Licensing Compaq DOS back to Microsoft was a mistake. It gave Microsoft’s OS incumbency. The PC industry has been suffering from that decision ever since.

flomo 6 days ago | parent | next [-]

Hindsight view. At the time Microsoft was the "open" little guy fighting the big evil monopolist IBM. The MS monopoly wasn't so total, and Linux servers spread everywhere.
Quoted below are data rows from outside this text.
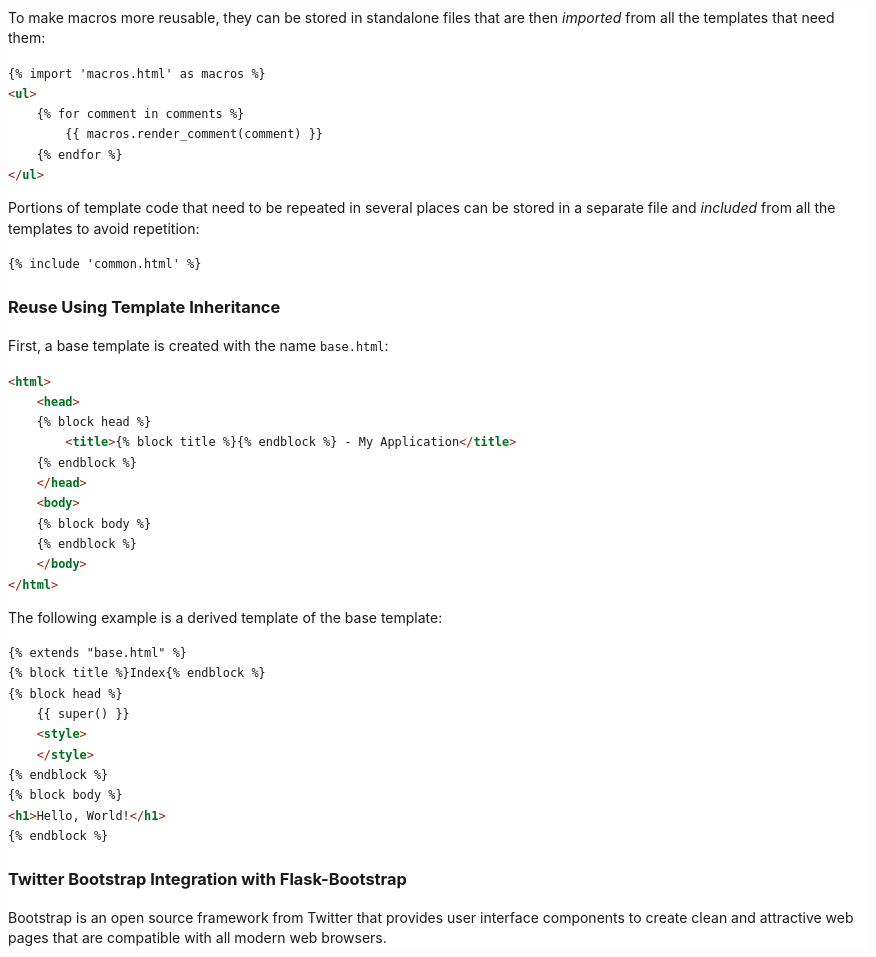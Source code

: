 To make macros more reusable, they can be stored in standalone files 
that are then *imported* from all the templates that need them:

```html
{% import 'macros.html' as macros %}
<ul>
    {% for comment in comments %}
        {{ macros.render_comment(comment) }}
    {% endfor %}
</ul>
```

Portions of template code that need to be repeated in several places can 
be stored in a separate file and *included* from all the templates to 
avoid repetition:

```html
{% include 'common.html' %}
```

### Reuse Using Template Inheritance

First, a base template is created with the name `base.html`:

```html
<html>
    <head>
    {% block head %}
        <title>{% block title %}{% endblock %} - My Application</title>
    {% endblock %}
    </head>
    <body>
    {% block body %}
    {% endblock %}
    </body>
</html>
```

The following example is a derived template of the base template:

```html
{% extends "base.html" %}
{% block title %}Index{% endblock %}
{% block head %}
    {{ super() }}
    <style>
    </style>
{% endblock %}
{% block body %}
<h1>Hello, World!</h1>
{% endblock %}
```

### Twitter Bootstrap Integration with Flask-Bootstrap

Bootstrap is an open source framework from Twitter that provides user 
interface components to create clean and attractive web pages that are 
compatible with all modern web browsers.
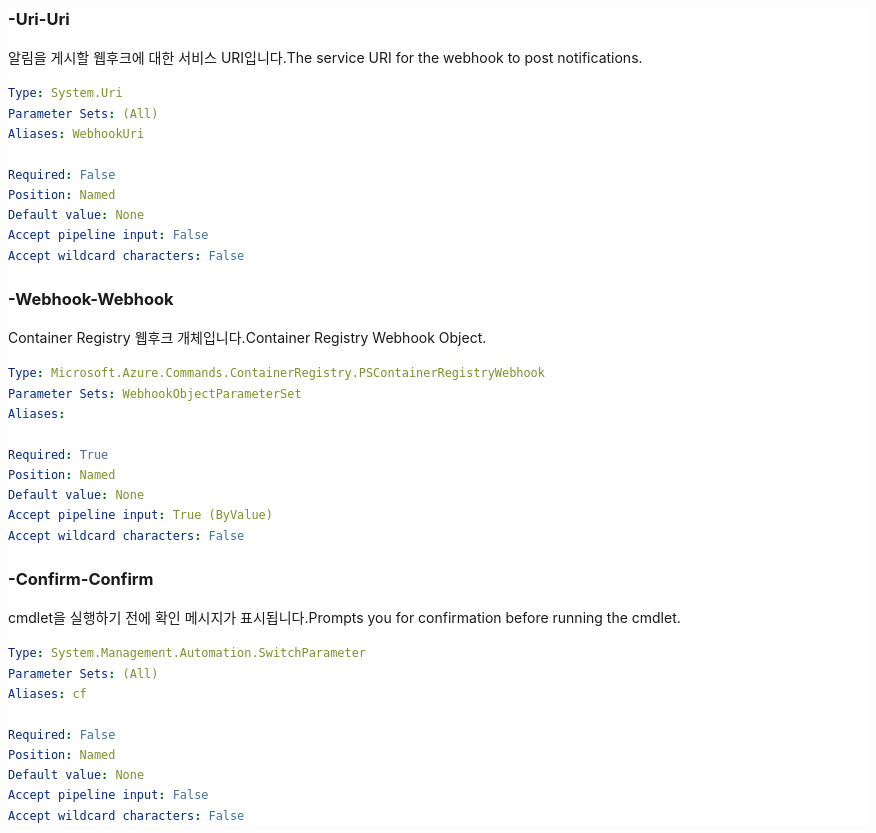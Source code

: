 ### <span data-ttu-id="52811-134">-Uri</span><span class="sxs-lookup"><span data-stu-id="52811-134">-Uri</span></span>
<span data-ttu-id="52811-135">알림을 게시할 웹후크에 대한 서비스 URI입니다.</span><span class="sxs-lookup"><span data-stu-id="52811-135">The service URI for the webhook to post notifications.</span></span>

```yaml
Type: System.Uri
Parameter Sets: (All)
Aliases: WebhookUri

Required: False
Position: Named
Default value: None
Accept pipeline input: False
Accept wildcard characters: False
```

### <span data-ttu-id="52811-136">-Webhook</span><span class="sxs-lookup"><span data-stu-id="52811-136">-Webhook</span></span>
<span data-ttu-id="52811-137">Container Registry 웹후크 개체입니다.</span><span class="sxs-lookup"><span data-stu-id="52811-137">Container Registry Webhook Object.</span></span>

```yaml
Type: Microsoft.Azure.Commands.ContainerRegistry.PSContainerRegistryWebhook
Parameter Sets: WebhookObjectParameterSet
Aliases:

Required: True
Position: Named
Default value: None
Accept pipeline input: True (ByValue)
Accept wildcard characters: False
```

### <span data-ttu-id="52811-138">-Confirm</span><span class="sxs-lookup"><span data-stu-id="52811-138">-Confirm</span></span>
<span data-ttu-id="52811-139">cmdlet을 실행하기 전에 확인 메시지가 표시됩니다.</span><span class="sxs-lookup"><span data-stu-id="52811-139">Prompts you for confirmation before running the cmdlet.</span></span>

```yaml
Type: System.Management.Automation.SwitchParameter
Parameter Sets: (All)
Aliases: cf

Required: False
Position: Named
Default value: None
Accept pipeline input: False
Accept wildcard characters: False
```
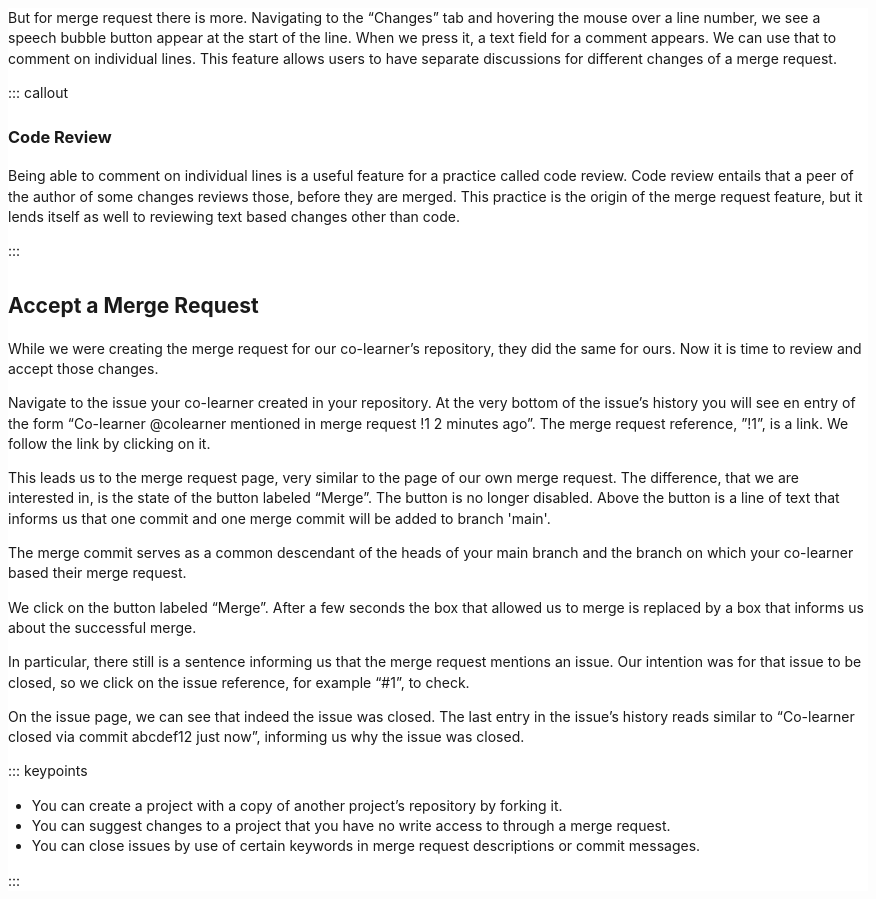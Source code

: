But for merge request there is more.
Navigating to the “Changes” tab and hovering the mouse over a line number, we see a speech bubble button appear at the start of the line.
When we press it, a text field for a comment appears.
We can use that to comment on individual lines.
This feature allows users to have separate discussions for different changes of a merge request.

::: callout

### Code Review

Being able to comment on individual lines is a useful feature for a practice
called code review. Code review entails that a peer of the author of some
changes reviews those, before they are merged. This practice is the origin of
the merge request feature, but it lends itself as well to reviewing text based
changes other than code.

:::

## Accept a Merge Request

While we were creating the merge request for our co-learner’s repository, they
did the same for ours. Now it is time to review and accept those changes.

Navigate to the issue your co-learner created in your repository. At the very
bottom of the issue’s history you will see en entry of the form “Co-learner
@colearner mentioned in merge request !1 2 minutes ago”. The merge request
reference, ”!1”, is a link. We follow the link by clicking on it.

This leads us to the merge request page, very similar to the page of our own merge request.
The difference, that we are interested in, is the state of the button labeled “Merge”.
The button is no longer disabled.
Above the button is a line of text that informs us that one commit and one merge commit will be added to branch 'main'.

The merge commit serves as a common descendant of the heads of your main branch
and the branch on which your co-learner based their merge request.

We click on the button labeled “Merge”. After a few seconds the box that allowed
us to merge is replaced by a box that informs us about the successful merge.

In particular, there still is a sentence informing us that the merge request
mentions an issue. Our intention was for that issue to be closed, so we click on
the issue reference, for example “#1”, to check.

On the issue page, we can see that indeed the issue was closed. The last entry
in the issue’s history reads similar to “Co-learner closed via commit abcdef12
just now”, informing us why the issue was closed.

::: keypoints

- You can create a project with a copy of another project’s repository by
  forking it.
- You can suggest changes to a project that you have no write access to through
  a merge request.
- You can close issues by use of certain keywords in merge request descriptions
  or commit messages.

:::
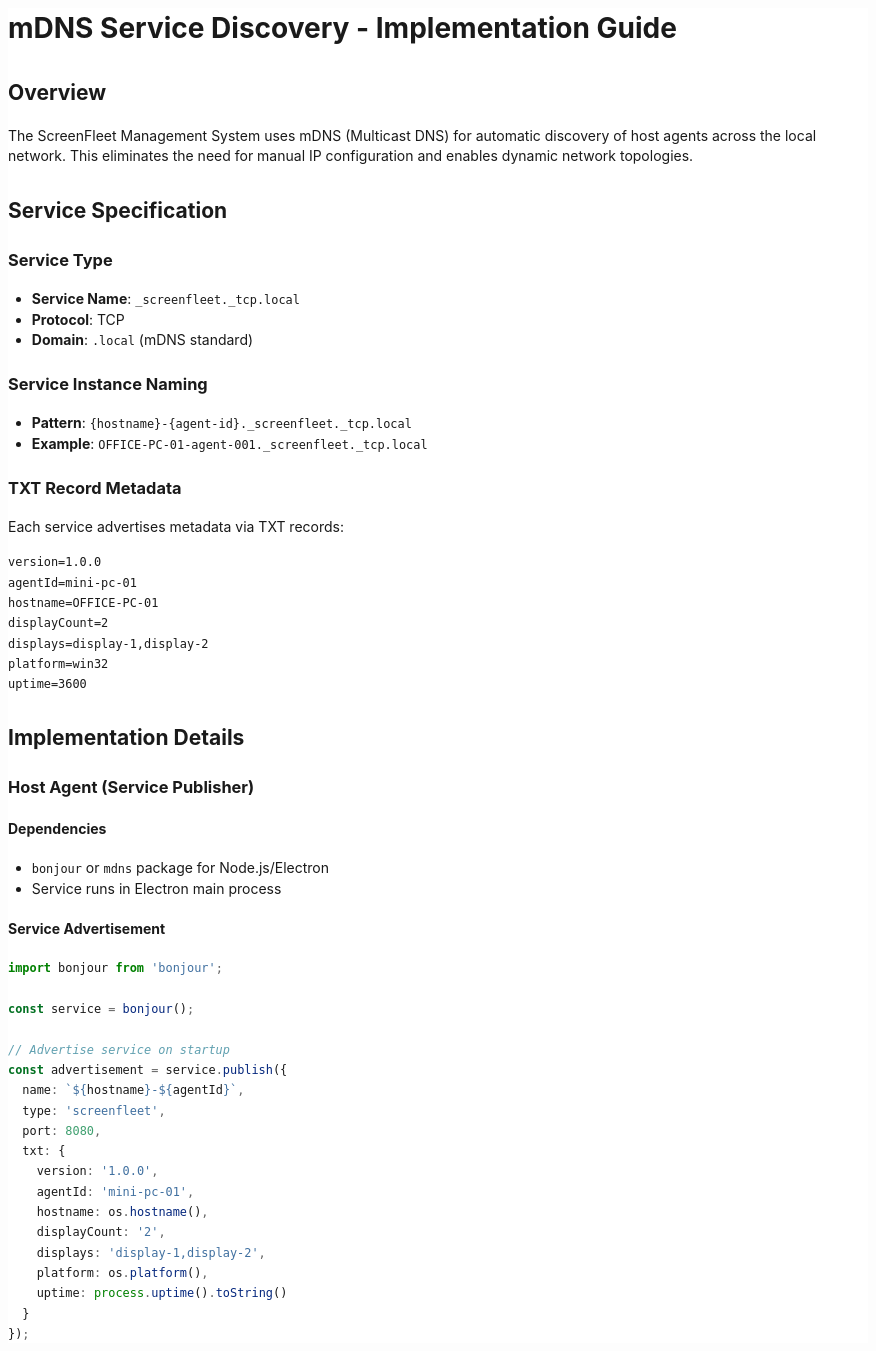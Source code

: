 # mDNS Service Discovery - Implementation Guide

## Overview

The ScreenFleet Management System uses mDNS (Multicast DNS) for automatic discovery of host agents across the local network. This eliminates the need for manual IP configuration and enables dynamic network topologies.

## Service Specification

### Service Type
- **Service Name**: `_screenfleet._tcp.local`
- **Protocol**: TCP
- **Domain**: `.local` (mDNS standard)

### Service Instance Naming
- **Pattern**: `{hostname}-{agent-id}._screenfleet._tcp.local`
- **Example**: `OFFICE-PC-01-agent-001._screenfleet._tcp.local`

### TXT Record Metadata
Each service advertises metadata via TXT records:

```
version=1.0.0
agentId=mini-pc-01
hostname=OFFICE-PC-01
displayCount=2
displays=display-1,display-2
platform=win32
uptime=3600
```

## Implementation Details

### Host Agent (Service Publisher)

#### Dependencies
- `bonjour` or `mdns` package for Node.js/Electron
- Service runs in Electron main process

#### Service Advertisement
```typescript
import bonjour from 'bonjour';

const service = bonjour();

// Advertise service on startup
const advertisement = service.publish({
  name: `${hostname}-${agentId}`,
  type: 'screenfleet',
  port: 8080,
  txt: {
    version: '1.0.0',
    agentId: 'mini-pc-01',
    hostname: os.hostname(),
    displayCount: '2',
    displays: 'display-1,display-2',
    platform: os.platform(),
    uptime: process.uptime().toString()
  }
});
```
Extremely unlikely that would have happened had Microchannel dreams come true, as IBM intended to limit PCs to the low-end.

passwordhelpme 6 days ago | parent [-]

Linux servers in the 80s?

3 days ago | parent [-]
[deleted]
canucker2016 6 days ago | parent | prev [-]

You would have relegated Dell and Gateway 2000 to second tier-PC clone maker along with all the other PC clone makers, below Compaq, since their OEM version of MS-DOS wouldn't get the Compaq tweaks necessary to be 100% IBM PC compatible (unless Microsoft or these non-Compaq OEMs duplicated Compaq's compatibility work).

ryao 6 days ago | parent [-]

They could have licensed Compaq’s version.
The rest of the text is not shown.